Grey remembered now that he had simply said, the peddler, without giving the name, and he hastened to say:

"He was Joel Rogers, a Welshman, from Carnarvon, and it was for his sister Elizabeth, or her heirs, that I was searching, when I first came to Stoneleigh."

"Oh, Grey!" and Bessie sprang up almost as quickly as she had done when he spoke to her of murder; "oh, Grey! what if it should be my great-uncle, whose grave is under the floor? You once told me you were hunting for Elizabeth Rogers, and I said I would ask Anthony, who knew everybody for fifty miles around and for a hundred years back. But I forgot it until after father died, when it came to me one day, and I went to Anthony and asked if he knew any one in Carnarvon or vicinity by the name of Elizabeth Rogers.

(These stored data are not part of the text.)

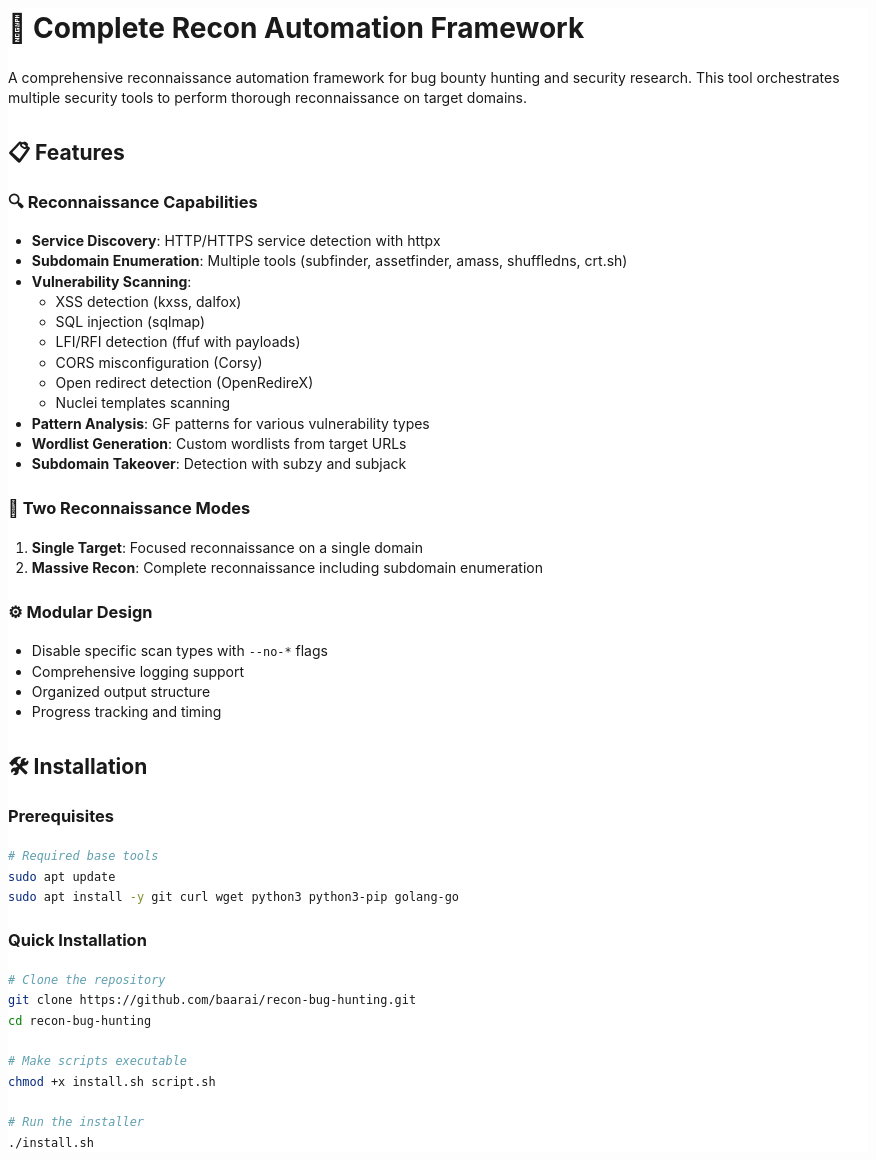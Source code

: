 # 🚀 Complete Recon Automation Framework

A comprehensive reconnaissance automation framework for bug bounty hunting and security research. This tool orchestrates multiple security tools to perform thorough reconnaissance on target domains.

## 📋 Features

### 🔍 **Reconnaissance Capabilities**
- **Service Discovery**: HTTP/HTTPS service detection with httpx
- **Subdomain Enumeration**: Multiple tools (subfinder, assetfinder, amass, shuffledns, crt.sh)
- **Vulnerability Scanning**: 
  - XSS detection (kxss, dalfox)
  - SQL injection (sqlmap)
  - LFI/RFI detection (ffuf with payloads)
  - CORS misconfiguration (Corsy)
  - Open redirect detection (OpenRedireX)
  - Nuclei templates scanning
- **Pattern Analysis**: GF patterns for various vulnerability types
- **Wordlist Generation**: Custom wordlists from target URLs
- **Subdomain Takeover**: Detection with subzy and subjack

### 🎯 **Two Reconnaissance Modes**
1. **Single Target**: Focused reconnaissance on a single domain
2. **Massive Recon**: Complete reconnaissance including subdomain enumeration

### ⚙️ **Modular Design**
- Disable specific scan types with `--no-*` flags
- Comprehensive logging support
- Organized output structure
- Progress tracking and timing

## 🛠️ Installation

### Prerequisites
```bash
# Required base tools
sudo apt update
sudo apt install -y git curl wget python3 python3-pip golang-go
```

### Quick Installation
```bash
# Clone the repository
git clone https://github.com/baarai/recon-bug-hunting.git
cd recon-bug-hunting

# Make scripts executable
chmod +x install.sh script.sh

# Run the installer
./install.sh
```
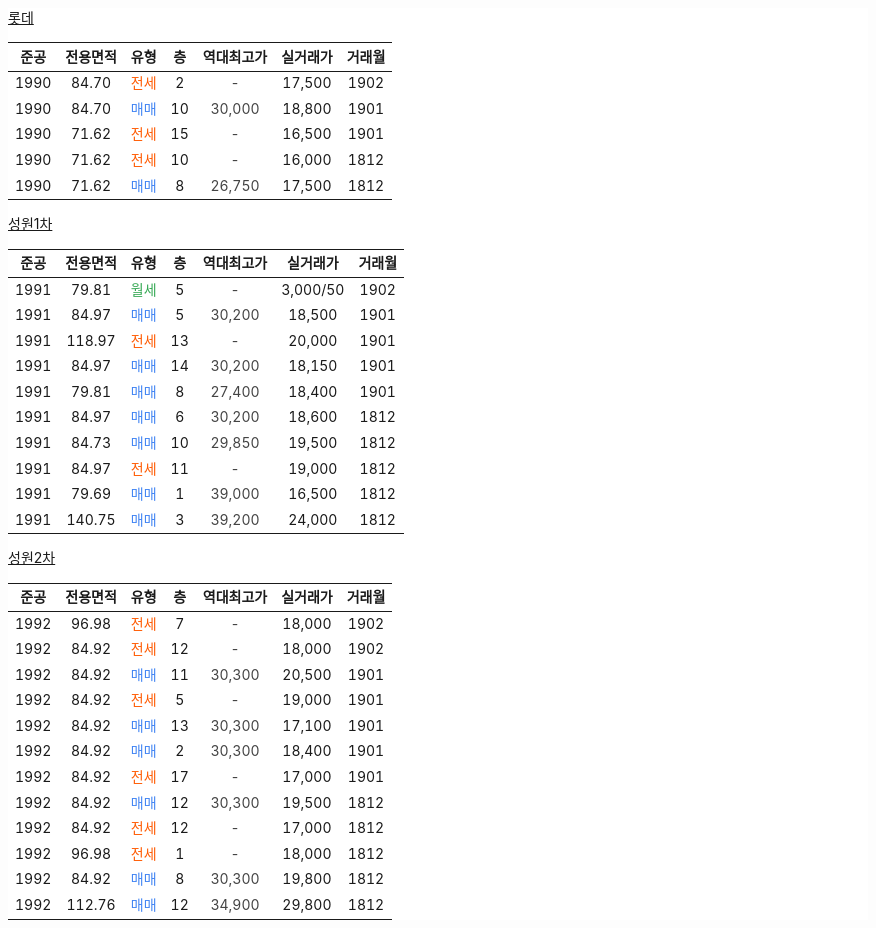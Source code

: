 [롯데](https://search.naver.com/search.naver?query=%EA%B2%BD%EC%83%81%EB%82%A8%EB%8F%84+%EC%B0%BD%EC%9B%90%EC%8B%9C+%EC%84%B1%EC%82%B0%EA%B5%AC+%EB%82%A8%EC%96%91%EB%8F%99+%EB%A1%AF%EB%8D%B0)

|준공|전용면적|유형|층|역대최고가|실거래가|거래월|
|:---:|:---:|:---:|:---:|:---:|:---:|:---:|
|1990|84.70|<span style="color:#ff5a00">전세</span>|2|<span style="color:#444444">-</span>|17,500|1902|
|1990|84.70|<span style="color:#4285f3">매매</span>|10|<span style="color:#444444">30,000</span>|18,800|1901|
|1990|71.62|<span style="color:#ff5a00">전세</span>|15|<span style="color:#444444">-</span>|16,500|1901|
|1990|71.62|<span style="color:#ff5a00">전세</span>|10|<span style="color:#444444">-</span>|16,000|1812|
|1990|71.62|<span style="color:#4285f3">매매</span>|8|<span style="color:#444444">26,750</span>|17,500|1812|

[성원1차](https://search.naver.com/search.naver?query=%EA%B2%BD%EC%83%81%EB%82%A8%EB%8F%84+%EC%B0%BD%EC%9B%90%EC%8B%9C+%EC%84%B1%EC%82%B0%EA%B5%AC+%EB%82%A8%EC%96%91%EB%8F%99+%EC%84%B1%EC%9B%901%EC%B0%A8)

|준공|전용면적|유형|층|역대최고가|실거래가|거래월|
|:---:|:---:|:---:|:---:|:---:|:---:|:---:|
|1991|79.81|<span style="color:#34a853">월세</span>|5|<span style="color:#444444">-</span>|3,000/50|1902|
|1991|84.97|<span style="color:#4285f3">매매</span>|5|<span style="color:#444444">30,200</span>|18,500|1901|
|1991|118.97|<span style="color:#ff5a00">전세</span>|13|<span style="color:#444444">-</span>|20,000|1901|
|1991|84.97|<span style="color:#4285f3">매매</span>|14|<span style="color:#444444">30,200</span>|18,150|1901|
|1991|79.81|<span style="color:#4285f3">매매</span>|8|<span style="color:#444444">27,400</span>|18,400|1901|
|1991|84.97|<span style="color:#4285f3">매매</span>|6|<span style="color:#444444">30,200</span>|18,600|1812|
|1991|84.73|<span style="color:#4285f3">매매</span>|10|<span style="color:#444444">29,850</span>|19,500|1812|
|1991|84.97|<span style="color:#ff5a00">전세</span>|11|<span style="color:#444444">-</span>|19,000|1812|
|1991|79.69|<span style="color:#4285f3">매매</span>|1|<span style="color:#444444">39,000</span>|16,500|1812|
|1991|140.75|<span style="color:#4285f3">매매</span>|3|<span style="color:#444444">39,200</span>|24,000|1812|

[성원2차](https://search.naver.com/search.naver?query=%EA%B2%BD%EC%83%81%EB%82%A8%EB%8F%84+%EC%B0%BD%EC%9B%90%EC%8B%9C+%EC%84%B1%EC%82%B0%EA%B5%AC+%EB%82%A8%EC%96%91%EB%8F%99+%EC%84%B1%EC%9B%902%EC%B0%A8)

|준공|전용면적|유형|층|역대최고가|실거래가|거래월|
|:---:|:---:|:---:|:---:|:---:|:---:|:---:|
|1992|96.98|<span style="color:#ff5a00">전세</span>|7|<span style="color:#444444">-</span>|18,000|1902|
|1992|84.92|<span style="color:#ff5a00">전세</span>|12|<span style="color:#444444">-</span>|18,000|1902|
|1992|84.92|<span style="color:#4285f3">매매</span>|11|<span style="color:#444444">30,300</span>|20,500|1901|
|1992|84.92|<span style="color:#ff5a00">전세</span>|5|<span style="color:#444444">-</span>|19,000|1901|
|1992|84.92|<span style="color:#4285f3">매매</span>|13|<span style="color:#444444">30,300</span>|17,100|1901|
|1992|84.92|<span style="color:#4285f3">매매</span>|2|<span style="color:#444444">30,300</span>|18,400|1901|
|1992|84.92|<span style="color:#ff5a00">전세</span>|17|<span style="color:#444444">-</span>|17,000|1901|
|1992|84.92|<span style="color:#4285f3">매매</span>|12|<span style="color:#444444">30,300</span>|19,500|1812|
|1992|84.92|<span style="color:#ff5a00">전세</span>|12|<span style="color:#444444">-</span>|17,000|1812|
|1992|96.98|<span style="color:#ff5a00">전세</span>|1|<span style="color:#444444">-</span>|18,000|1812|
|1992|84.92|<span style="color:#4285f3">매매</span>|8|<span style="color:#444444">30,300</span>|19,800|1812|
|1992|112.76|<span style="color:#4285f3">매매</span>|12|<span style="color:#444444">34,900</span>|29,800|1812|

"'No,' he said, 'I never knew Elizabeth Rogers; but I knew your grandmother, Elizabeth Baldwin, before she was married, and she had a half-brother, Joel Rogers, twenty years older than herself. A queer, roaming kind of chap, who went off to America, or Australia, or some such place, and never came back again. He was a good bit older than I am,' Anthony said, 'and would be over eighty if living now.'

"Then I remembered that when I was a child I once heard my grandmother Allen speak of a brother, who, she said, went to the States when she was a girl, and from whom she had not heard in many years. He must have been very fond of her, for she had several choice things he had given her, and among them a picture of herself, which, she said, was painted in London the only time she was ever there, and which was very beautiful."

"A picture, did you say? Would you know one like it if you were to see it?" Hannah asked, in a constrained voice and Bessie replied:

"Oh, yes; that portrait is still at Stoneleigh, for when grandma died, six or seven years ago, mother gave it to me, and I hung it in my room. It was like mother, only prettier, I think."

While Bessie was speaking Hannah had risen, and going from the room soon returned, bearing in her hand the box, which for so many years she had secreted, and which Grey had not seen since he was a boy, and Hannah told him the sad story which had blighted her life. He saw it now in his aunt's hands, and shuddered as if it were a long closed grave she was opening.

"Here is the watch," she said, with a strange calmness, as she laid in Bessie's lap the silver time-piece, whose white face seemed to Grey to assume a human shape, and look knowingly up at him. "You see it stopped at half-past eight. It has never been wound up since," Hannah continued, pointing to the hour and minute hands.